[Opening Exercise data section]
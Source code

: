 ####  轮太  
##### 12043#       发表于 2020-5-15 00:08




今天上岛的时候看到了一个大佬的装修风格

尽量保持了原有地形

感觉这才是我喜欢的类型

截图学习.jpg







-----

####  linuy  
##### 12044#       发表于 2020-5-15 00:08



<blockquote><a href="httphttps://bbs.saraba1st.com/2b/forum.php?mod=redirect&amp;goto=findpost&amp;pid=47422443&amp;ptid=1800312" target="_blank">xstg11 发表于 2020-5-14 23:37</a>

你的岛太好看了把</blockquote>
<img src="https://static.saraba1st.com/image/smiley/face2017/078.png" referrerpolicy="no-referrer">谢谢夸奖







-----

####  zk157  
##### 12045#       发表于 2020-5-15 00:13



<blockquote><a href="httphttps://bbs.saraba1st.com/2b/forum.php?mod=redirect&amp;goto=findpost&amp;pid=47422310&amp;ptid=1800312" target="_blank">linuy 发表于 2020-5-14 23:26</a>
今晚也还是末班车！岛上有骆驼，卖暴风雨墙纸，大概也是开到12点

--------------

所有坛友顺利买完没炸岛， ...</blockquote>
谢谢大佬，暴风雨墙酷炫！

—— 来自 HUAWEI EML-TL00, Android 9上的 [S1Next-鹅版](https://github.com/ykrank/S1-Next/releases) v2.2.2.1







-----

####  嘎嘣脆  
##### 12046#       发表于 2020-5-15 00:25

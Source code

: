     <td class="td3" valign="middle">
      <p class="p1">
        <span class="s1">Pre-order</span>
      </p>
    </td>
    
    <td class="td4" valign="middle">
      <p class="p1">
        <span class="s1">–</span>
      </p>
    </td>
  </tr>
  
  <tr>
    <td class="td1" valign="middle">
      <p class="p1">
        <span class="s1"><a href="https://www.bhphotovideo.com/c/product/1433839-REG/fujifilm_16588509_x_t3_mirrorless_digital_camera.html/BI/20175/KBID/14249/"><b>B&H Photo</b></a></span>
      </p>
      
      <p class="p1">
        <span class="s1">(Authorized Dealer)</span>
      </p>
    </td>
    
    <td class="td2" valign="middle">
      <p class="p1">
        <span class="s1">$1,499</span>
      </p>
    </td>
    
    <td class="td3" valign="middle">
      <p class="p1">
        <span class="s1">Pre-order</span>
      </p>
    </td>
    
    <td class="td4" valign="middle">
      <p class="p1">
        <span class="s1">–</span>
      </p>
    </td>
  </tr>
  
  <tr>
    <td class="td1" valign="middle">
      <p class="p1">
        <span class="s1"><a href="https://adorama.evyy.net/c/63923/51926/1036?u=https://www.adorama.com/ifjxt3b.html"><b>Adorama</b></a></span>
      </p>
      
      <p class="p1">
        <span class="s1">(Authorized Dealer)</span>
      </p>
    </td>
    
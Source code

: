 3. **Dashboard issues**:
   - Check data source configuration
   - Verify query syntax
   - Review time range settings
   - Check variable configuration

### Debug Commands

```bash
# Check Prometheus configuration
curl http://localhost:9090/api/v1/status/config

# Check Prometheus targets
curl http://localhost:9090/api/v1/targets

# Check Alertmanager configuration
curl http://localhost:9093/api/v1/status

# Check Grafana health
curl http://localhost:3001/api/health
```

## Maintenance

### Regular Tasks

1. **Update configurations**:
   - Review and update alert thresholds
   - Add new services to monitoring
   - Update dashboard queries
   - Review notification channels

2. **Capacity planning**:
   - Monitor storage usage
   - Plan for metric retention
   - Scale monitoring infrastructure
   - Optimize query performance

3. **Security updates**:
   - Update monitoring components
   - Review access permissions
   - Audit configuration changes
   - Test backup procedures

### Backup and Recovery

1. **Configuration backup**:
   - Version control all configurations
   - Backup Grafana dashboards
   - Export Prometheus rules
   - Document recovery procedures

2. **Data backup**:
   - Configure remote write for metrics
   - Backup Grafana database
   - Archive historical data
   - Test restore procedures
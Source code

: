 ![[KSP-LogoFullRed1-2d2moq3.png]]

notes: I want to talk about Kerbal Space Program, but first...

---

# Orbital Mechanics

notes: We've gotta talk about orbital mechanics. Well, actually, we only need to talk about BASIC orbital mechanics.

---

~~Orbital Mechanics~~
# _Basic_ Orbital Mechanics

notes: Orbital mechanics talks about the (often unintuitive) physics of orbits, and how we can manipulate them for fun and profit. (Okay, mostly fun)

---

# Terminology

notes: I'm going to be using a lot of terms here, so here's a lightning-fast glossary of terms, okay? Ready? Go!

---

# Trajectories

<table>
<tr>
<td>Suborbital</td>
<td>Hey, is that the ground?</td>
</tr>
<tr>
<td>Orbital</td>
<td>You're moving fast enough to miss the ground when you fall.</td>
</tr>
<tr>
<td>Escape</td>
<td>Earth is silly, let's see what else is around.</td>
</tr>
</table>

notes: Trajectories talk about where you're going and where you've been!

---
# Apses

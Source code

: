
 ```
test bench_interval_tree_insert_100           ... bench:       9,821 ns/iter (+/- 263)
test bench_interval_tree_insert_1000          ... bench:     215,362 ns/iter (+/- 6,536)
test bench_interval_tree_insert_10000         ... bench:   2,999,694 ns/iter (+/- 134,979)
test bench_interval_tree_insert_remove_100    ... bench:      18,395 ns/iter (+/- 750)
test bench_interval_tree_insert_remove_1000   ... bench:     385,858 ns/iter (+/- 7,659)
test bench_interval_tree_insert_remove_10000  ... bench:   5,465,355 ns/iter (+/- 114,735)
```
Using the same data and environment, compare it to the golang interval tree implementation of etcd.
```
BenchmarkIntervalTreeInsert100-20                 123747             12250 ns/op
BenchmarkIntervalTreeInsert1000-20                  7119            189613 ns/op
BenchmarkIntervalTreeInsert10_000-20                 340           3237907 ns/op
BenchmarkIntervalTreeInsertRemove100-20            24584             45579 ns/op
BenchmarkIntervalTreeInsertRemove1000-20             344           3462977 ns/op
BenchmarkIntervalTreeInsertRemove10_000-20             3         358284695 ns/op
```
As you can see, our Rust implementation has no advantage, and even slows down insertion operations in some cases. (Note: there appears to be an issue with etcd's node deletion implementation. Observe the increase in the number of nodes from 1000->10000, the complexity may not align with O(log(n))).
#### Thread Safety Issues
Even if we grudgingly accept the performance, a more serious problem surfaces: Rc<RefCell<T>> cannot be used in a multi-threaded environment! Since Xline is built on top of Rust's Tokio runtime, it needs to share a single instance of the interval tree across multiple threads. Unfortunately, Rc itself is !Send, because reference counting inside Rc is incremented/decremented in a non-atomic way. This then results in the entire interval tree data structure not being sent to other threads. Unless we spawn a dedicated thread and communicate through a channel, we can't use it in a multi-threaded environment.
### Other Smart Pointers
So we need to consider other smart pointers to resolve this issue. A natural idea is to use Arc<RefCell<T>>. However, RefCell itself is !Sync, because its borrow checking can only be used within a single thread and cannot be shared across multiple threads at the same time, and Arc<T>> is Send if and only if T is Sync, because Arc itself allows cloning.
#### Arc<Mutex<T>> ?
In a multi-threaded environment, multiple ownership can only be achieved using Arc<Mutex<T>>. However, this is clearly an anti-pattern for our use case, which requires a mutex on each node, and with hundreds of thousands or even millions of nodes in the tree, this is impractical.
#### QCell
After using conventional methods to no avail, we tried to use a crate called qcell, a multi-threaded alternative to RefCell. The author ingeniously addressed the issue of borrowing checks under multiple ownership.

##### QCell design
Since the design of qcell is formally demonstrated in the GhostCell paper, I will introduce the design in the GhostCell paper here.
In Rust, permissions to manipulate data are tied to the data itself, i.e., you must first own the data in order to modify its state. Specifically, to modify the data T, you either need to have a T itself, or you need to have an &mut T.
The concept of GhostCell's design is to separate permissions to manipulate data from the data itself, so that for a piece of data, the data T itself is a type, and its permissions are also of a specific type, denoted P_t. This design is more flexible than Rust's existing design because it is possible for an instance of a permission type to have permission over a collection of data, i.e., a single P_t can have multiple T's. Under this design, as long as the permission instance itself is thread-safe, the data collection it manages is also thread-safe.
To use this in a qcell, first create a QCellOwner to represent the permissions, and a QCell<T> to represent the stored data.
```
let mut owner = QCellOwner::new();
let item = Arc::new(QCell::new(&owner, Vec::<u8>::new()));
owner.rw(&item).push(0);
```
[Closing Exercise data section]
(Task description) Look through the material above and work out how many of its lines contain "health". State the number only.

(Task solution) 2